Dataset items =>
-*-

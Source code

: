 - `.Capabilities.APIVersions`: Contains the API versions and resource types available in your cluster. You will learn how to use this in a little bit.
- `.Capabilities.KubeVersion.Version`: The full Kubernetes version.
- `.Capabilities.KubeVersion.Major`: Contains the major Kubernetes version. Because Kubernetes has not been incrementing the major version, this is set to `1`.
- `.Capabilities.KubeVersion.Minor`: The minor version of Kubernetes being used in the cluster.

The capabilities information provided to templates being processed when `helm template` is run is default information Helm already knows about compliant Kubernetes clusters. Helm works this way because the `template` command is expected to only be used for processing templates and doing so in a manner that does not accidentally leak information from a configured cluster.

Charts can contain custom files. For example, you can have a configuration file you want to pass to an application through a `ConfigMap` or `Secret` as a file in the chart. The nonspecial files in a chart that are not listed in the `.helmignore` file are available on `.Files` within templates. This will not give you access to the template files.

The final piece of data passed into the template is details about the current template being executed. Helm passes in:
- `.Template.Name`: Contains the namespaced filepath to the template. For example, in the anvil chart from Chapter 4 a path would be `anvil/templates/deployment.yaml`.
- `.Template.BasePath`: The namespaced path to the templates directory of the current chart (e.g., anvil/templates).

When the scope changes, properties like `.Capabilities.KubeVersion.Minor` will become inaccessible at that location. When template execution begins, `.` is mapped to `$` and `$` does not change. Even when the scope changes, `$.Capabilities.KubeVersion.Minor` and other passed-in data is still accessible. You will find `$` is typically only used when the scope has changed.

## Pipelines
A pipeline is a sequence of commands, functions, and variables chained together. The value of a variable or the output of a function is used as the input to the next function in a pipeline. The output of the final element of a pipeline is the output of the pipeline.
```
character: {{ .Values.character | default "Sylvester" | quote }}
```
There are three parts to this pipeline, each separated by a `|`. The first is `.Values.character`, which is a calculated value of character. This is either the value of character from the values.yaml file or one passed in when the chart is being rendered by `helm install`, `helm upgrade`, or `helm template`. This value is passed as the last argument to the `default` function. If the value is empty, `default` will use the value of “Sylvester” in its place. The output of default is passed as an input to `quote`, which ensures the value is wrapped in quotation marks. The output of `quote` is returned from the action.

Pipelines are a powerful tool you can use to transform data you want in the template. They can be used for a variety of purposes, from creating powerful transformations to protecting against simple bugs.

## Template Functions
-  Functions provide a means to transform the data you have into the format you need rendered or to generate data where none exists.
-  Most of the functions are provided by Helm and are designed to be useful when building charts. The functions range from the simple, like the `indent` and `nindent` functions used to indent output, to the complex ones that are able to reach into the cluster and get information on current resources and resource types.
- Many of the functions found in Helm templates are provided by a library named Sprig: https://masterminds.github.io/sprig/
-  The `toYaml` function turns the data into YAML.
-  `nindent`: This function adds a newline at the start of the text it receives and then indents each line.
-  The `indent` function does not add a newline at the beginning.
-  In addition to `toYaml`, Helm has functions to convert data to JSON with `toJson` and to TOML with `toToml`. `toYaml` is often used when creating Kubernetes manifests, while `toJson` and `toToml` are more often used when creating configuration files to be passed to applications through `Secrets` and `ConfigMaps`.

-*-

GOAL OF THE EXERCISE =>
Restate, please, word for word the span of records running from the first line to the line bearing "The capabilities information", both included, and nothing outside it.

ANSWER SECTION =>
Source code

: - `.Capabilities.APIVersions`: Contains the API versions and resource types available in your cluster. You will learn how to use this in a little bit.
- `.Capabilities.KubeVersion.Version`: The full Kubernetes version.
- `.Capabilities.KubeVersion.Major`: Contains the major Kubernetes version. Because Kubernetes has not been incrementing the major version, this is set to `1`.
- `.Capabilities.KubeVersion.Minor`: The minor version of Kubernetes being used in the cluster.

The capabilities information provided to templates being processed when `helm template` is run is default information Helm already knows about compliant Kubernetes clusters. Helm works this way because the `template` command is expected to only be used for processing templates and doing so in a manner that does not accidentally leak information from a configured cluster.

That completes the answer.